La Coalition pour la liberté en ligne reconnaît que les systèmes d’intelligence artificielle (IA)Note de bas de page 1 offrent des possibilités sans précédent en matière de développement humain et d’innovation, et qu’ils peuvent être une source d’avantages sociaux et économiques, en plus de contribuer à protéger et à promouvoir les droits de la personne et les libertés fondamentales. Lorsque développés et utilisés dans le plein respect des droits de la personne, les systèmes d’IA peuvent compléter les efforts humains dans des domaines comme la santé publique, la santé de précision et les sciences de l’environnement, et cela de manière à améliorer la vie des gens et à soutenir les objectifs de développement durable des Nations Unies. Le rôle des États est essentiel pour que tous bénéficient de ces avantages.
Comme c’est le cas pour d’autres technologies numériques, les systèmes d’IA peuvent également être développés ou utilisés de manière à présenter des risques importants pour les droits de la personne, la démocratie et l’état de droit. La Coalition pour la liberté en ligne est particulièrement préoccupée par l’utilisation avérée et persistante des systèmes d’IA à des fins répressives et autoritaires, notamment les techniques d’identification biométrique à distance, comme la technologie de reconnaissance facialeNote de bas de page 2, et la modération automatique du contenu. Certains États utilisent ces systèmes d’IA, souvent en déployant des outils du secteur privé, pour faciliter et/ou imposer des pratiques de surveillance et de censure arbitraires ou illégales, en violation du droit international des droits de la personne. L’utilisation de ces systèmes à des fins répressives et autoritaires peut faciliter et accentuer les violations et les abus des droits de la personne.
L’utilisation de l’identification biométrique à distance et de la modération automatique du contenu, surtout lorsqu’elles sont utilisées par les États de manière illégale ou arbitraire, peuvent entraver la jouissance des droits de la personne, y compris le droit à une protection égale de la loi sans discrimination et les droits liés à la vie privée. En particulier, l’utilisation abusive de l’identification biométrique à distance à des fins répressives et autoritaires peut menacer l’exercice du droit à la liberté de religion, de conviction, d’association et de réunion pacifique, et à la liberté de mouvement. De même, l’utilisation de la modération automatique du contenu à des fins répressives et autoritaires menace encore davantage la jouissance du droit à la liberté d’expression, y compris la liberté de chercher, de recevoir et de communiquer des informations de toutes sortes, et la liberté de ne pas être inquiété pour ses opinions. Cela peut avoir un effet dissuasif sur le droit de réunion pacifique et la liberté d’expression dans les espaces en ligne, ainsi que porter atteinte à l’intégrité des processus électoraux démocratiques.
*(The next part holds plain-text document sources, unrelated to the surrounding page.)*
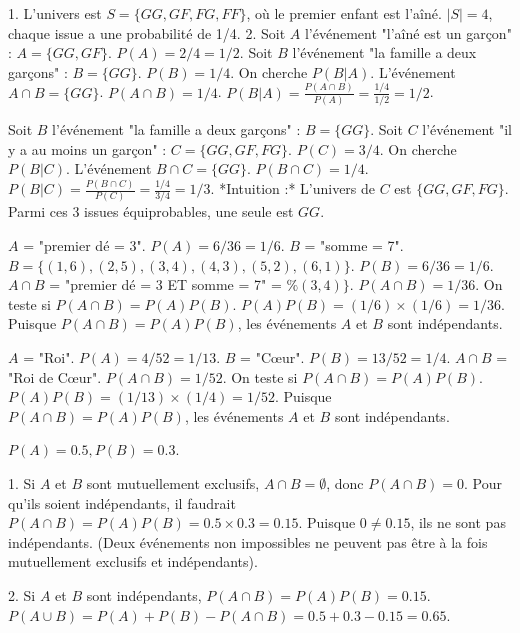 \begin{correctionbox}
1.  L'univers est $S = \{GG, GF, FG, FF\}$, où le premier enfant est l'aîné. $|S|=4$, chaque issue a une probabilité de 1/4.
2.  Soit $A$ l'événement "l'aîné est un garçon" : $A = \{GG, GF\}$. $P(A) = 2/4 = 1/2$.
    Soit $B$ l'événement "la famille a deux garçons" : $B = \{GG\}$. $P(B) = 1/4$.
    On cherche $P(B|A)$. L'événement $A \cap B = \{GG\}$. $P(A \cap B) = 1/4$.
    $P(B|A) = \frac{P(A \cap B)}{P(A)} = \frac{1/4}{1/2} = 1/2$.
\end{correctionbox}

\begin{correctionbox}
Soit $B$ l'événement "la famille a deux garçons" : $B = \{GG\}$.
Soit $C$ l'événement "il y a au moins un garçon" : $C = \{GG, GF, FG\}$. $P(C) = 3/4$.
On cherche $P(B|C)$.
L'événement $B \cap C = \{GG\}$. $P(B \cap C) = 1/4$.
$P(B|C) = \frac{P(B \cap C)}{P(C)} = \frac{1/4}{3/4} = 1/3$.
*Intuition :* L'univers de $C$ est $\{GG, GF, FG\}$. Parmi ces 3 issues équiprobables, une seule est $GG$.
\end{correctionbox}


\begin{correctionbox}
$A$ = "premier dé = 3". $P(A) = 6/36 = 1/6$.
$B$ = "somme = 7". $B = \{(1,6), (2,5), (3,4), (4,3), (5,2), (6,1)\}$. $P(B) = 6/36 = 1/6$.
$A \cap B$ = "premier dé = 3 ET somme = 7" = $\%(3,4)\}$. $P(A \cap B) = 1/36$.
On teste si $P(A \cap B) = P(A)P(B)$.
$P(A)P(B) = (1/6) \times (1/6) = 1/36$.
Puisque $P(A \cap B) = P(A)P(B)$, les événements $A$ et $B$ sont indépendants.
\end{correctionbox}

\begin{correctionbox}
$A$ = "Roi". $P(A) = 4/52 = 1/13$.
$B$ = "Cœur". $P(B) = 13/52 = 1/4$.
$A \cap B$ = "Roi de Cœur". $P(A \cap B) = 1/52$.
On teste si $P(A \cap B) = P(A)P(B)$.
$P(A)P(B) = (1/13) \times (1/4) = 1/52$.
Puisque $P(A \cap B) = P(A)P(B)$, les événements $A$ et $B$ sont indépendants.
\end{correctionbox}

\begin{correctionbox}
$P(A)=0.5, P(B)=0.3$.

1.  Si $A$ et $B$ sont mutuellement exclusifs, $A \cap B = \emptyset$, donc $P(A \cap B) = 0$.
    Pour qu'ils soient indépendants, il faudrait $P(A \cap B) = P(A)P(B) = 0.5 \times 0.3 = 0.15$.
    Puisque $0 \neq 0.15$, ils ne sont pas indépendants. (Deux événements non impossibles ne peuvent pas être à la fois mutuellement exclusifs et indépendants).

2.  Si $A$ et $B$ sont indépendants, $P(A \cap B) = P(A)P(B) = 0.15$.
    $P(A \cup B) = P(A) + P(B) - P(A \cap B) = 0.5 + 0.3 - 0.15 = 0.65$.
\end{correctionbox}

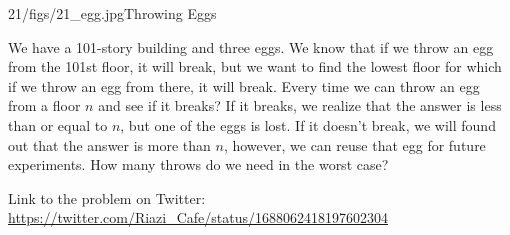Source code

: \begin{problem}{21/figs/21_egg.jpg}{Throwing Eggs}

We have a 101-story building and three eggs. We know that if we throw an egg from the 101st floor, it will break, but we want to find the lowest floor for which if we throw an egg from there, it will break. Every time we can throw an egg from a  floor $n$ and see if it breaks? If it breaks, we realize that the answer is less than or equal to $n$, but one of the eggs is lost. If it doesn't break, we will found out that the answer is more than $n$, however, we can reuse that egg for future experiments. How many throws do we need in the worst case?

Link to the problem on Twitter:  \url{https://twitter.com/Riazi_Cafe/status/1688062418197602304}\end{problem}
L’utilisation et le déploiement de systèmes d’IA d'une manière qui viole les droits de la personne, et en particulier à des fins répressives et autoritaires, menacent les espaces démocratiques et civiques en ligne et hors ligne, y compris la dissidence politique et le travail important accompli par les journalistes et les autres travailleurs des médias, les défenseurs des droits de la personne et les membres de la société civile dans le monde. Cela peut également marginaliser et opprimer de manière disproportionnée certaines personnes ou certains groupes tels que les femmes et les membres de communautés ethniques et religieuses, ainsi que d’autres minorités déjà confrontées à des formes de discrimination multiples et croisées.
Comme première étape vers la promotion et la protection des droits de la personne, les États et le secteur privé devraient s’efforcer de promouvoir et d’accroître la transparence, la traçabilité et la responsabilité concernant la conception, le développement, l’acquisition et l’utilisation de systèmes d’IA, et prévoir des protections appropriées en matière de droits de propriété intellectuelle. Cela peut contribuer à réduire l’opacité, l’impénétrabilité et l’imprévisibilité de certains systèmes d’IA et aider les parties prenantes à mieux comprendre comment les systèmes d'IA semi-autonomes prennent leurs décisions. La gouvernance, le développement et l’application de systèmes d’IA fondés sur le respect des droits de la personne favoriseront la confiance du public pour le bien de l’humanité à long terme.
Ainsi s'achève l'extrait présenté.